12.3 BALANCING THE REDOX REACTIONS BY ION-ELECTRON METHOD

            This method of balancing redox reactions involve following steps:

• For each redox reaction, deduce the oxidation state of the elements that are undergoing oxidation and reduction.

• Separate the reactants and products into two half-reactions involving the elements that change their oxidation state. Write the skeletal equations for each half-reactions.

• Balance each half-reaction separately involving given steps

1. First balance the atoms of the element undergoing oxidation or reduction.

2. Then balance atoms the elements other than hydrogen and oxygen.

3. For balancing oxygen atoms in acidic or neutral medium, add suitable number of H₂O molecules to the side deficient in O while in alkaline medium, add equal number of H₂O molecules as the excess of O on the side having excess of O atoms and add double the number of OH^- ions on the opposite side of the equation.
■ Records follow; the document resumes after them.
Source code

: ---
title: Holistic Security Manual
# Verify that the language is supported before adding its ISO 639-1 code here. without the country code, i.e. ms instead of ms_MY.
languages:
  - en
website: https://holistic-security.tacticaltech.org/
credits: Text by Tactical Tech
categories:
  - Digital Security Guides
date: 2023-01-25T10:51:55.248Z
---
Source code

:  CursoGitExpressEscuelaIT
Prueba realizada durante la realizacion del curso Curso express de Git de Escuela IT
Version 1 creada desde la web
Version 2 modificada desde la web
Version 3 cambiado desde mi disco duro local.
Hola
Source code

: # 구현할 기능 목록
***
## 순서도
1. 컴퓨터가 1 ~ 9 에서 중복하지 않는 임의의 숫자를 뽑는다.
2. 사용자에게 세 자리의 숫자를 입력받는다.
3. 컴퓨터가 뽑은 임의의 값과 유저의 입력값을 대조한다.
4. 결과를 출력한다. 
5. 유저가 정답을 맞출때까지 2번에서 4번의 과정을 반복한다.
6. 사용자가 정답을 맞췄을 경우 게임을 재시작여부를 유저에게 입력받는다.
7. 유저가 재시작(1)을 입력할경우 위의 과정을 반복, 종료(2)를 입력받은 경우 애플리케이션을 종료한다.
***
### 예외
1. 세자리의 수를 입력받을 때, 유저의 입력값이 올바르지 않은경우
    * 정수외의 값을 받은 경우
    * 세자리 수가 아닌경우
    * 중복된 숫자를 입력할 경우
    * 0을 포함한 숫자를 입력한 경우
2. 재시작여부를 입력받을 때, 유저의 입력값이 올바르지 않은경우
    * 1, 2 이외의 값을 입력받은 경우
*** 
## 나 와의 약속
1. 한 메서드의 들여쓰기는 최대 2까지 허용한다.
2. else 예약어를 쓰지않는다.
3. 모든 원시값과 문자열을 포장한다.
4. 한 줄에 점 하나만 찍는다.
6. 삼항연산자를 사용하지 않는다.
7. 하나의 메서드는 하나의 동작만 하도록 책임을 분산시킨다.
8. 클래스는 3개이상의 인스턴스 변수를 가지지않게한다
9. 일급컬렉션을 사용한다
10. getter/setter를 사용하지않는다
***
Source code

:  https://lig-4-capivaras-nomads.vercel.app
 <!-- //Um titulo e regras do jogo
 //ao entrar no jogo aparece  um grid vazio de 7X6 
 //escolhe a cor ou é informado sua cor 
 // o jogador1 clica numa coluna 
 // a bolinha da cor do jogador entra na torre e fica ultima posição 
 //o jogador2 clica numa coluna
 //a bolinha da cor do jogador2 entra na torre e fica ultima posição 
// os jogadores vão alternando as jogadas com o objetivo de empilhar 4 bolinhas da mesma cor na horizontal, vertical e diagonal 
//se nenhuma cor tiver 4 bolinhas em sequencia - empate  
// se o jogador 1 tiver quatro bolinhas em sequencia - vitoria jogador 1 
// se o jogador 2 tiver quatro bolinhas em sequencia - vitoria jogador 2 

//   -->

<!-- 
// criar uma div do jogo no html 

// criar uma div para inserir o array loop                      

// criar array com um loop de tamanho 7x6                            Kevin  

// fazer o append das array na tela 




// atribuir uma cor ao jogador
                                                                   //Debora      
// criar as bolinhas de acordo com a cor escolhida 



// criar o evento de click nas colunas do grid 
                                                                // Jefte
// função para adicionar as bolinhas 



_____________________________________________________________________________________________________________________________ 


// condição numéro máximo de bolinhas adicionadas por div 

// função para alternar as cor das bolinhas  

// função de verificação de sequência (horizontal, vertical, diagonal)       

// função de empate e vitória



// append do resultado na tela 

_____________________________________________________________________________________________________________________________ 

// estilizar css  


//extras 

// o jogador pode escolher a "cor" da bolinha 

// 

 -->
4. In order to balance the hydrogen atoms in acidic or neutral medium, add required number of H⁺ to the side deficient in H while in alkaline medium , add equal number of OH^- ions as the excess number of H atoms on the side having excess H and equal number of H₂O molecules on the opposite side of the equation.

•  Multiply each half-raction by suitable integer to make the number of electrons lost and gained same and add both the half-equations to get a completely balanced reaction.